| Instructions to follow |
Output exactly the lines below, starting with the line that has "- **NextAuth.js Integration**: Built-in" and going on through the line that has "- **DRY Principle**: Centralized", both included, and no other lines.

| Input records |
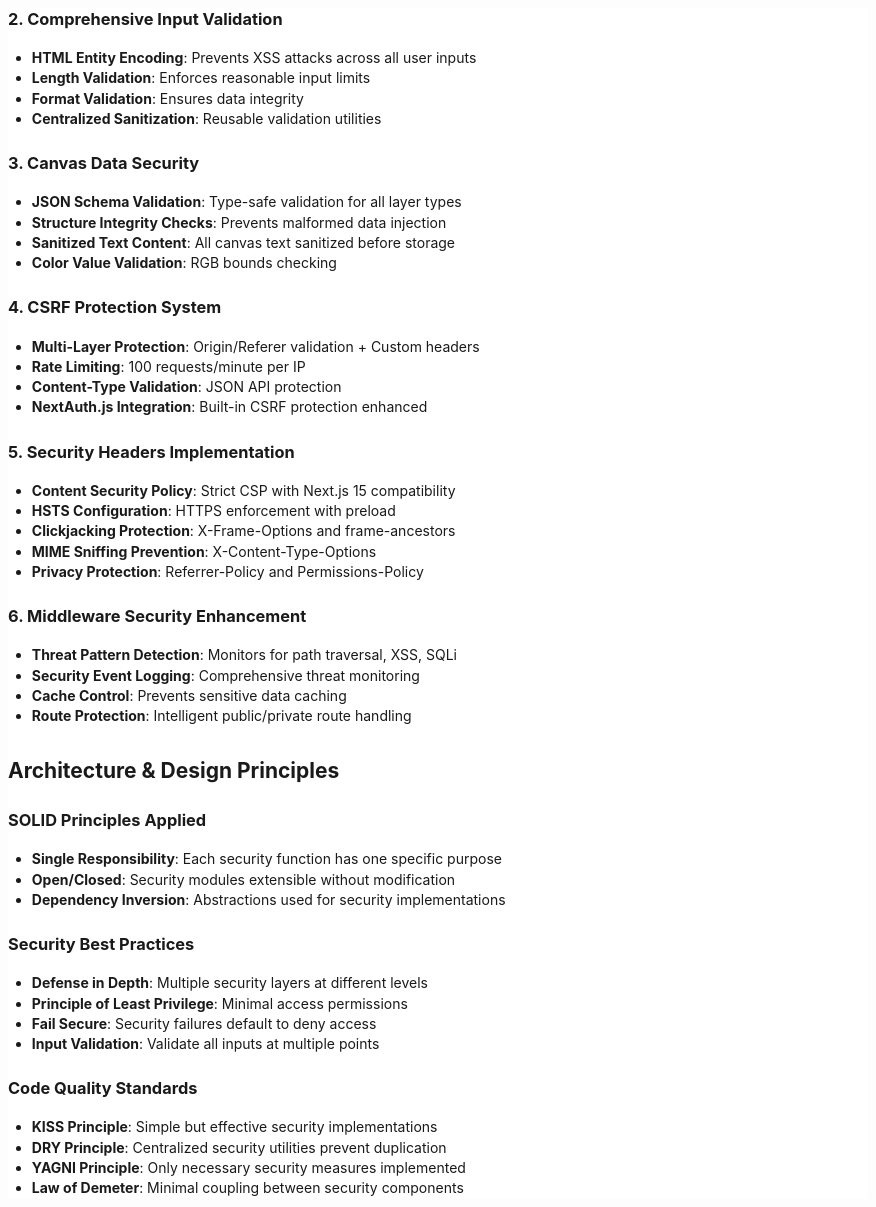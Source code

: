 ### 2. Comprehensive Input Validation
- **HTML Entity Encoding**: Prevents XSS attacks across all user inputs
- **Length Validation**: Enforces reasonable input limits
- **Format Validation**: Ensures data integrity
- **Centralized Sanitization**: Reusable validation utilities

### 3. Canvas Data Security
- **JSON Schema Validation**: Type-safe validation for all layer types
- **Structure Integrity Checks**: Prevents malformed data injection
- **Sanitized Text Content**: All canvas text sanitized before storage
- **Color Value Validation**: RGB bounds checking

### 4. CSRF Protection System
- **Multi-Layer Protection**: Origin/Referer validation + Custom headers
- **Rate Limiting**: 100 requests/minute per IP
- **Content-Type Validation**: JSON API protection
- **NextAuth.js Integration**: Built-in CSRF protection enhanced

### 5. Security Headers Implementation
- **Content Security Policy**: Strict CSP with Next.js 15 compatibility
- **HSTS Configuration**: HTTPS enforcement with preload
- **Clickjacking Protection**: X-Frame-Options and frame-ancestors
- **MIME Sniffing Prevention**: X-Content-Type-Options
- **Privacy Protection**: Referrer-Policy and Permissions-Policy

### 6. Middleware Security Enhancement
- **Threat Pattern Detection**: Monitors for path traversal, XSS, SQLi
- **Security Event Logging**: Comprehensive threat monitoring
- **Cache Control**: Prevents sensitive data caching
- **Route Protection**: Intelligent public/private route handling

## Architecture & Design Principles

### SOLID Principles Applied
- **Single Responsibility**: Each security function has one specific purpose
- **Open/Closed**: Security modules extensible without modification
- **Dependency Inversion**: Abstractions used for security implementations

### Security Best Practices
- **Defense in Depth**: Multiple security layers at different levels
- **Principle of Least Privilege**: Minimal access permissions
- **Fail Secure**: Security failures default to deny access
- **Input Validation**: Validate all inputs at multiple points

### Code Quality Standards
- **KISS Principle**: Simple but effective security implementations
- **DRY Principle**: Centralized security utilities prevent duplication
- **YAGNI Principle**: Only necessary security measures implemented
- **Law of Demeter**: Minimal coupling between security components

| Reply to the exercise |
- **NextAuth.js Integration**: Built-in CSRF protection enhanced

### 5. Security Headers Implementation
- **Content Security Policy**: Strict CSP with Next.js 15 compatibility
- **HSTS Configuration**: HTTPS enforcement with preload
- **Clickjacking Protection**: X-Frame-Options and frame-ancestors
- **MIME Sniffing Prevention**: X-Content-Type-Options
- **Privacy Protection**: Referrer-Policy and Permissions-Policy

### 6. Middleware Security Enhancement
- **Threat Pattern Detection**: Monitors for path traversal, XSS, SQLi
- **Security Event Logging**: Comprehensive threat monitoring
- **Cache Control**: Prevents sensitive data caching
- **Route Protection**: Intelligent public/private route handling

## Architecture & Design Principles

### SOLID Principles Applied
- **Single Responsibility**: Each security function has one specific purpose
- **Open/Closed**: Security modules extensible without modification
- **Dependency Inversion**: Abstractions used for security implementations

### Security Best Practices
- **Defense in Depth**: Multiple security layers at different levels
- **Principle of Least Privilege**: Minimal access permissions
- **Fail Secure**: Security failures default to deny access
- **Input Validation**: Validate all inputs at multiple points

### Code Quality Standards
- **KISS Principle**: Simple but effective security implementations
- **DRY Principle**: Centralized security utilities prevent duplication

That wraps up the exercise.